__EXERCISE__:
All of the records should be given again exactly as they appear.

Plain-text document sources
----------------------------------------
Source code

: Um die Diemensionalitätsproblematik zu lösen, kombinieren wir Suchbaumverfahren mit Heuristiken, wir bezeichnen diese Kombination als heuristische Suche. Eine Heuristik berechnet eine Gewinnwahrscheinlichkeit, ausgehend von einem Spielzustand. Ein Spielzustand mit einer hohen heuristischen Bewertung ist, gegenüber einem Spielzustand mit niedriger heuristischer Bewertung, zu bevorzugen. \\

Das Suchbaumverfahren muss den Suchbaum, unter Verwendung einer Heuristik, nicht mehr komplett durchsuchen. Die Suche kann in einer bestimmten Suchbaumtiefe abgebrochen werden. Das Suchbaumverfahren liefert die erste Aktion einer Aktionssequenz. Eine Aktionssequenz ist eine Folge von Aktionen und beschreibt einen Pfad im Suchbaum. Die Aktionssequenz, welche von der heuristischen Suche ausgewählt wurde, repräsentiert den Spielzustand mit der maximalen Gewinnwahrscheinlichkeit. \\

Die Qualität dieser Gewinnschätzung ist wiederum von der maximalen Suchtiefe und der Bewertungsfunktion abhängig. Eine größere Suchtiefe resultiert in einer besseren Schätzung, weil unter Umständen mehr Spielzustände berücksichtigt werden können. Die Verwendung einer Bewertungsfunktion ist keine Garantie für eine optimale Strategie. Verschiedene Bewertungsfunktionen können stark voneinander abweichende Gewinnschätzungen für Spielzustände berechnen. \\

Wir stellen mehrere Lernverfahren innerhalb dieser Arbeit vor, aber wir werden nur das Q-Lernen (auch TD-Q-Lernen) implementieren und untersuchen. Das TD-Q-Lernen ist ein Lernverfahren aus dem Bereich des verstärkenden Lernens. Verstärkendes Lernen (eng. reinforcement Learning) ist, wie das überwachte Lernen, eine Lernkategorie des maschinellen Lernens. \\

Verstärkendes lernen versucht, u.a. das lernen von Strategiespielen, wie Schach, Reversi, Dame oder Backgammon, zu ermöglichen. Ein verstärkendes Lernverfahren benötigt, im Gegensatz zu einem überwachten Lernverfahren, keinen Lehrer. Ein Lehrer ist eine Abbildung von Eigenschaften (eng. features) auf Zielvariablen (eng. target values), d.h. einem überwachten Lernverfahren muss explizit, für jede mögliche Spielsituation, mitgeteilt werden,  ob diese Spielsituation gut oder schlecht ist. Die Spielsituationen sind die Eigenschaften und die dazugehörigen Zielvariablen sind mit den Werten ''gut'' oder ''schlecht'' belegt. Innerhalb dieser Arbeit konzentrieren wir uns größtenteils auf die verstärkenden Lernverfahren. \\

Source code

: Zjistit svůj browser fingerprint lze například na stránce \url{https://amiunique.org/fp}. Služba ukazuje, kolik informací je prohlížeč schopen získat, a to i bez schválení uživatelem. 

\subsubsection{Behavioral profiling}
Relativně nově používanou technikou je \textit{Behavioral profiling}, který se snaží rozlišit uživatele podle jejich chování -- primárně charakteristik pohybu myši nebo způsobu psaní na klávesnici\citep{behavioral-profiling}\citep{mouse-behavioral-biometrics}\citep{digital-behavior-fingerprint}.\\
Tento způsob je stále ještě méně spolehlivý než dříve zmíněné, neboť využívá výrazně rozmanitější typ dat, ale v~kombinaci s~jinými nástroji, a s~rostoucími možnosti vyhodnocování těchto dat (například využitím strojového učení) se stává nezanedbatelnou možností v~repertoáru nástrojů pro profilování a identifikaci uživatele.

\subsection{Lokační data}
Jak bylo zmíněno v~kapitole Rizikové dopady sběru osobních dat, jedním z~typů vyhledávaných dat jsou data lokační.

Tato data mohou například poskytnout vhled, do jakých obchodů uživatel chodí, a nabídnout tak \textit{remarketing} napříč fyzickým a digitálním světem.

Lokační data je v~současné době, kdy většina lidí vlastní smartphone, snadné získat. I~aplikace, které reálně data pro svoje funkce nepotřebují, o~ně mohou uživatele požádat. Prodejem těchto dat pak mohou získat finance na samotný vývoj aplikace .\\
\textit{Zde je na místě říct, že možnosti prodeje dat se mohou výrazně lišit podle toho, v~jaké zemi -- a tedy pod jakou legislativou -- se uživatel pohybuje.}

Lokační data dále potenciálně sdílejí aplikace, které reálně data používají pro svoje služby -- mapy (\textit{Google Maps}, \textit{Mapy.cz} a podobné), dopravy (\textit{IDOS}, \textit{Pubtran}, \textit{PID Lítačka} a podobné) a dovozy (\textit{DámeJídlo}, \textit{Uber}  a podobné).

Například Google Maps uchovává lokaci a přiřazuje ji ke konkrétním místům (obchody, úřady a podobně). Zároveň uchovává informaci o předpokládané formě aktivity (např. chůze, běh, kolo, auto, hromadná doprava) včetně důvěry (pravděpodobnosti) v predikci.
----------------------------------------
__TASK RESPONSE__:
Source code

: Um die Diemensionalitätsproblematik zu lösen, kombinieren wir Suchbaumverfahren mit Heuristiken, wir bezeichnen diese Kombination als heuristische Suche. Eine Heuristik berechnet eine Gewinnwahrscheinlichkeit, ausgehend von einem Spielzustand. Ein Spielzustand mit einer hohen heuristischen Bewertung ist, gegenüber einem Spielzustand mit niedriger heuristischer Bewertung, zu bevorzugen. \\

Das Suchbaumverfahren muss den Suchbaum, unter Verwendung einer Heuristik, nicht mehr komplett durchsuchen. Die Suche kann in einer bestimmten Suchbaumtiefe abgebrochen werden. Das Suchbaumverfahren liefert die erste Aktion einer Aktionssequenz. Eine Aktionssequenz ist eine Folge von Aktionen und beschreibt einen Pfad im Suchbaum. Die Aktionssequenz, welche von der heuristischen Suche ausgewählt wurde, repräsentiert den Spielzustand mit der maximalen Gewinnwahrscheinlichkeit. \\

Die Qualität dieser Gewinnschätzung ist wiederum von der maximalen Suchtiefe und der Bewertungsfunktion abhängig. Eine größere Suchtiefe resultiert in einer besseren Schätzung, weil unter Umständen mehr Spielzustände berücksichtigt werden können. Die Verwendung einer Bewertungsfunktion ist keine Garantie für eine optimale Strategie. Verschiedene Bewertungsfunktionen können stark voneinander abweichende Gewinnschätzungen für Spielzustände berechnen. \\

Wir stellen mehrere Lernverfahren innerhalb dieser Arbeit vor, aber wir werden nur das Q-Lernen (auch TD-Q-Lernen) implementieren und untersuchen. Das TD-Q-Lernen ist ein Lernverfahren aus dem Bereich des verstärkenden Lernens. Verstärkendes Lernen (eng. reinforcement Learning) ist, wie das überwachte Lernen, eine Lernkategorie des maschinellen Lernens. \\

Verstärkendes lernen versucht, u.a. das lernen von Strategiespielen, wie Schach, Reversi, Dame oder Backgammon, zu ermöglichen. Ein verstärkendes Lernverfahren benötigt, im Gegensatz zu einem überwachten Lernverfahren, keinen Lehrer. Ein Lehrer ist eine Abbildung von Eigenschaften (eng. features) auf Zielvariablen (eng. target values), d.h. einem überwachten Lernverfahren muss explizit, für jede mögliche Spielsituation, mitgeteilt werden,  ob diese Spielsituation gut oder schlecht ist. Die Spielsituationen sind die Eigenschaften und die dazugehörigen Zielvariablen sind mit den Werten ''gut'' oder ''schlecht'' belegt. Innerhalb dieser Arbeit konzentrieren wir uns größtenteils auf die verstärkenden Lernverfahren. \\

Source code

: Zjistit svůj browser fingerprint lze například na stránce \url{https://amiunique.org/fp}. Služba ukazuje, kolik informací je prohlížeč schopen získat, a to i bez schválení uživatelem. 

\subsubsection{Behavioral profiling}
Relativně nově používanou technikou je \textit{Behavioral profiling}, který se snaží rozlišit uživatele podle jejich chování -- primárně charakteristik pohybu myši nebo způsobu psaní na klávesnici\citep{behavioral-profiling}\citep{mouse-behavioral-biometrics}\citep{digital-behavior-fingerprint}.\\
Tento způsob je stále ještě méně spolehlivý než dříve zmíněné, neboť využívá výrazně rozmanitější typ dat, ale v~kombinaci s~jinými nástroji, a s~rostoucími možnosti vyhodnocování těchto dat (například využitím strojového učení) se stává nezanedbatelnou možností v~repertoáru nástrojů pro profilování a identifikaci uživatele.

\subsection{Lokační data}
Jak bylo zmíněno v~kapitole Rizikové dopady sběru osobních dat, jedním z~typů vyhledávaných dat jsou data lokační.

Tato data mohou například poskytnout vhled, do jakých obchodů uživatel chodí, a nabídnout tak \textit{remarketing} napříč fyzickým a digitálním světem.

Lokační data je v~současné době, kdy většina lidí vlastní smartphone, snadné získat. I~aplikace, které reálně data pro svoje funkce nepotřebují, o~ně mohou uživatele požádat. Prodejem těchto dat pak mohou získat finance na samotný vývoj aplikace .\\
\textit{Zde je na místě říct, že možnosti prodeje dat se mohou výrazně lišit podle toho, v~jaké zemi -- a tedy pod jakou legislativou -- se uživatel pohybuje.}

Lokační data dále potenciálně sdílejí aplikace, které reálně data používají pro svoje služby -- mapy (\textit{Google Maps}, \textit{Mapy.cz} a podobné), dopravy (\textit{IDOS}, \textit{Pubtran}, \textit{PID Lítačka} a podobné) a dovozy (\textit{DámeJídlo}, \textit{Uber}  a podobné).

Například Google Maps uchovává lokaci a přiřazuje ji ke konkrétním místům (obchody, úřady a podobně). Zároveň uchovává informaci o předpokládané formě aktivity (např. chůze, běh, kolo, auto, hromadná doprava) včetně důvěry (pravděpodobnosti) v predikci.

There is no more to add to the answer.